▶ [Source material]:
____

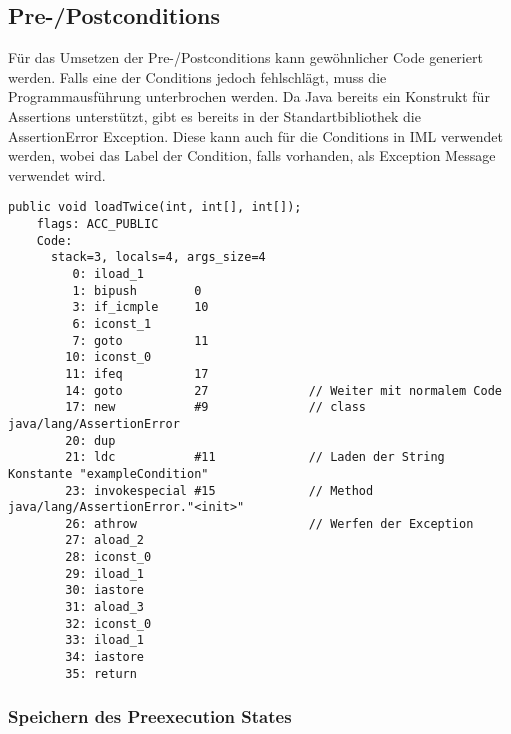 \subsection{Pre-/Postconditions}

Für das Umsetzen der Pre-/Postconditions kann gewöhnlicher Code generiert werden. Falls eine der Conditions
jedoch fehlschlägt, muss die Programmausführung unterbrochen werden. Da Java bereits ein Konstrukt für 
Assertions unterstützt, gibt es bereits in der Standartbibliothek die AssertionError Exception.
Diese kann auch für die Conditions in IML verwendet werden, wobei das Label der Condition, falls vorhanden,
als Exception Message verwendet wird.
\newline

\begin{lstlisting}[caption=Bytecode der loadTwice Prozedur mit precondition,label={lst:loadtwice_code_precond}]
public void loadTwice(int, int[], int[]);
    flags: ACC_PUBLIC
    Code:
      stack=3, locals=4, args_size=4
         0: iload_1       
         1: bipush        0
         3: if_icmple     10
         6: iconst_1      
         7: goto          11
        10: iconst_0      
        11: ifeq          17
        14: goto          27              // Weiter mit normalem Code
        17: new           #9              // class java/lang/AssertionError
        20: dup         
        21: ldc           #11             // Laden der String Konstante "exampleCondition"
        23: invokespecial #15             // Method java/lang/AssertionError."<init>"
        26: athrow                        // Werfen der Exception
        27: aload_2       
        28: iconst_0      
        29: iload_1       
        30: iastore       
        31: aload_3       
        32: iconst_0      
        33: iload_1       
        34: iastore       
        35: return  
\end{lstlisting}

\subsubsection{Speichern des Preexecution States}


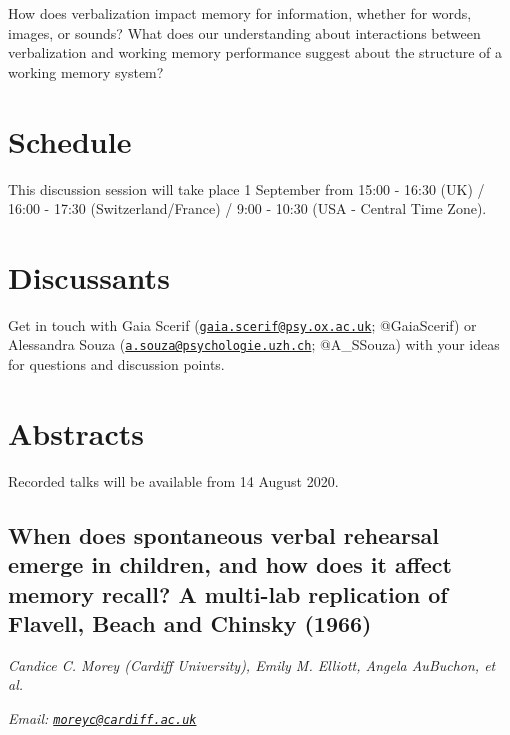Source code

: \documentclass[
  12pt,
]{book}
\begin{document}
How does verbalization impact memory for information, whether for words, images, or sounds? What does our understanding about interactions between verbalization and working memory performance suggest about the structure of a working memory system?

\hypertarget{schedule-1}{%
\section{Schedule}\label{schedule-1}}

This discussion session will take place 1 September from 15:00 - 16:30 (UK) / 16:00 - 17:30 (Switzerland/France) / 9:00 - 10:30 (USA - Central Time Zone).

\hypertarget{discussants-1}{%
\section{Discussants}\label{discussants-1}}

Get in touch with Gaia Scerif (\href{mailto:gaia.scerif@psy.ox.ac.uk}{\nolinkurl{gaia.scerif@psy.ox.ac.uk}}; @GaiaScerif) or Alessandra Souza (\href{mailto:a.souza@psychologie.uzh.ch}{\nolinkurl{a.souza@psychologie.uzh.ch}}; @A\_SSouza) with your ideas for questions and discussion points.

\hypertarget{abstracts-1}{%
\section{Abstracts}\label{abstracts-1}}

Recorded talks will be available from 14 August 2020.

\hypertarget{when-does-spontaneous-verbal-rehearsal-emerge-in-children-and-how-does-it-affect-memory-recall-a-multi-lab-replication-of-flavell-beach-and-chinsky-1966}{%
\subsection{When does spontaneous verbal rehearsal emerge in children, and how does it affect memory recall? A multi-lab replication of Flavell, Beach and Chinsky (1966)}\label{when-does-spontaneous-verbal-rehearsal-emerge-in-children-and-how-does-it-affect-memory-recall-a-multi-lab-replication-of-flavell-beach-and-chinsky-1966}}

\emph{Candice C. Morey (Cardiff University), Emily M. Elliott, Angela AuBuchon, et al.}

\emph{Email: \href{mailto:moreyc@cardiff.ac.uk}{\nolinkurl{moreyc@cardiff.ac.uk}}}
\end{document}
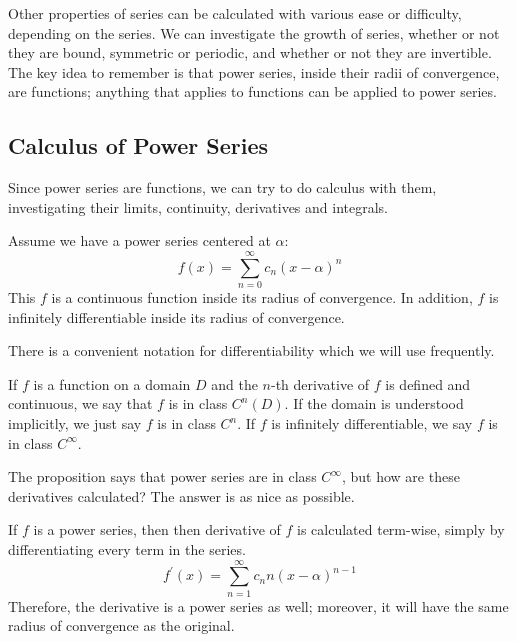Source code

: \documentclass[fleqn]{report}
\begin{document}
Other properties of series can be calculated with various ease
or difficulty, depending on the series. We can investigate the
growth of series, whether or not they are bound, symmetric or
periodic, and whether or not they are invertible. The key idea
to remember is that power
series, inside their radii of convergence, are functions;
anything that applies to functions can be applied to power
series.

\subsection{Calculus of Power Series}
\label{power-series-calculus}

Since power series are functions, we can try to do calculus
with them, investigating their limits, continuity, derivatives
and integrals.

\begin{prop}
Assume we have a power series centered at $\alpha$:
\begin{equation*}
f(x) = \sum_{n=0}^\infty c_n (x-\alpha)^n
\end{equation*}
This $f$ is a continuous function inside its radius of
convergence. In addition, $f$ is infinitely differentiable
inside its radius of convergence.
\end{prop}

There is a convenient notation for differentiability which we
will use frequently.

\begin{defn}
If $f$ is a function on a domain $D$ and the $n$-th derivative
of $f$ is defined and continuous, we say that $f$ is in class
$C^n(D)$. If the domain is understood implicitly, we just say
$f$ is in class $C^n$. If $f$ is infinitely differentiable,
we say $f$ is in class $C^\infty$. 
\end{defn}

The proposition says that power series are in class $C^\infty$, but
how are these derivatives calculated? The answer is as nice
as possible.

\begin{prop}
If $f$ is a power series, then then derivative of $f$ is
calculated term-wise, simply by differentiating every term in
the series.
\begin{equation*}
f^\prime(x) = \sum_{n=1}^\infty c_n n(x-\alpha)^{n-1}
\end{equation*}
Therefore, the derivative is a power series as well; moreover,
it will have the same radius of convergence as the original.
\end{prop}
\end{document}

____

Copy the listing exactly. Any image in it stays out of the copy.

▶ [Answer section]:
 \subsection{Pre-/Postconditions}

Für das Umsetzen der Pre-/Postconditions kann gewöhnlicher Code generiert werden. Falls eine der Conditions
jedoch fehlschlägt, muss die Programmausführung unterbrochen werden. Da Java bereits ein Konstrukt für 
Assertions unterstützt, gibt es bereits in der Standartbibliothek die AssertionError Exception.
Diese kann auch für die Conditions in IML verwendet werden, wobei das Label der Condition, falls vorhanden,
als Exception Message verwendet wird.
\newline

\begin{lstlisting}[caption=Bytecode der loadTwice Prozedur mit precondition,label={lst:loadtwice_code_precond}]
public void loadTwice(int, int[], int[]);
    flags: ACC_PUBLIC
    Code:
      stack=3, locals=4, args_size=4
         0: iload_1       
         1: bipush        0
         3: if_icmple     10
         6: iconst_1      
         7: goto          11
        10: iconst_0      
        11: ifeq          17
        14: goto          27              // Weiter mit normalem Code
        17: new           #9              // class java/lang/AssertionError
        20: dup         
        21: ldc           #11             // Laden der String Konstante "exampleCondition"
        23: invokespecial #15             // Method java/lang/AssertionError."<init>"
        26: athrow                        // Werfen der Exception
        27: aload_2       
        28: iconst_0      
        29: iload_1       
        30: iastore       
        31: aload_3       
        32: iconst_0      
        33: iload_1       
        34: iastore       
        35: return  
\end{lstlisting}

\subsubsection{Speichern des Preexecution States}


Source code

: \documentclass[
  12pt,
]{book}
\begin{document}
How does verbalization impact memory for information, whether for words, images, or sounds? What does our understanding about interactions between verbalization and working memory performance suggest about the structure of a working memory system?

\hypertarget{schedule-1}{%
\section{Schedule}\label{schedule-1}}

This discussion session will take place 1 September from 15:00 - 16:30 (UK) / 16:00 - 17:30 (Switzerland/France) / 9:00 - 10:30 (USA - Central Time Zone).

\hypertarget{discussants-1}{%
\section{Discussants}\label{discussants-1}}

Get in touch with Gaia Scerif (\href{mailto:gaia.scerif@psy.ox.ac.uk}{\nolinkurl{gaia.scerif@psy.ox.ac.uk}}; @GaiaScerif) or Alessandra Souza (\href{mailto:a.souza@psychologie.uzh.ch}{\nolinkurl{a.souza@psychologie.uzh.ch}}; @A\_SSouza) with your ideas for questions and discussion points.

\hypertarget{abstracts-1}{%
\section{Abstracts}\label{abstracts-1}}

Recorded talks will be available from 14 August 2020.

\hypertarget{when-does-spontaneous-verbal-rehearsal-emerge-in-children-and-how-does-it-affect-memory-recall-a-multi-lab-replication-of-flavell-beach-and-chinsky-1966}{%
\subsection{When does spontaneous verbal rehearsal emerge in children, and how does it affect memory recall? A multi-lab replication of Flavell, Beach and Chinsky (1966)}\label{when-does-spontaneous-verbal-rehearsal-emerge-in-children-and-how-does-it-affect-memory-recall-a-multi-lab-replication-of-flavell-beach-and-chinsky-1966}}

\emph{Candice C. Morey (Cardiff University), Emily M. Elliott, Angela AuBuchon, et al.}

\emph{Email: \href{mailto:moreyc@cardiff.ac.uk}{\nolinkurl{moreyc@cardiff.ac.uk}}}
\end{document}
Source code

: \documentclass[fleqn]{report}
\begin{document}
Other properties of series can be calculated with various ease
or difficulty, depending on the series. We can investigate the
growth of series, whether or not they are bound, symmetric or
periodic, and whether or not they are invertible. The key idea
to remember is that power
series, inside their radii of convergence, are functions;
anything that applies to functions can be applied to power
series.

\subsection{Calculus of Power Series}
\label{power-series-calculus}

Since power series are functions, we can try to do calculus
with them, investigating their limits, continuity, derivatives
and integrals.

\begin{prop}
Assume we have a power series centered at $\alpha$:
\begin{equation*}
f(x) = \sum_{n=0}^\infty c_n (x-\alpha)^n
\end{equation*}
This $f$ is a continuous function inside its radius of
convergence. In addition, $f$ is infinitely differentiable
inside its radius of convergence.
\end{prop}

There is a convenient notation for differentiability which we
will use frequently.

\begin{defn}
If $f$ is a function on a domain $D$ and the $n$-th derivative
of $f$ is defined and continuous, we say that $f$ is in class
$C^n(D)$. If the domain is understood implicitly, we just say
$f$ is in class $C^n$. If $f$ is infinitely differentiable,
we say $f$ is in class $C^\infty$. 
\end{defn}

The proposition says that power series are in class $C^\infty$, but
how are these derivatives calculated? The answer is as nice
as possible.

\begin{prop}
If $f$ is a power series, then then derivative of $f$ is
calculated term-wise, simply by differentiating every term in
the series.
\begin{equation*}
f^\prime(x) = \sum_{n=1}^\infty c_n n(x-\alpha)^{n-1}
\end{equation*}
Therefore, the derivative is a power series as well; moreover,
it will have the same radius of convergence as the original.
\end{prop}
\end{document}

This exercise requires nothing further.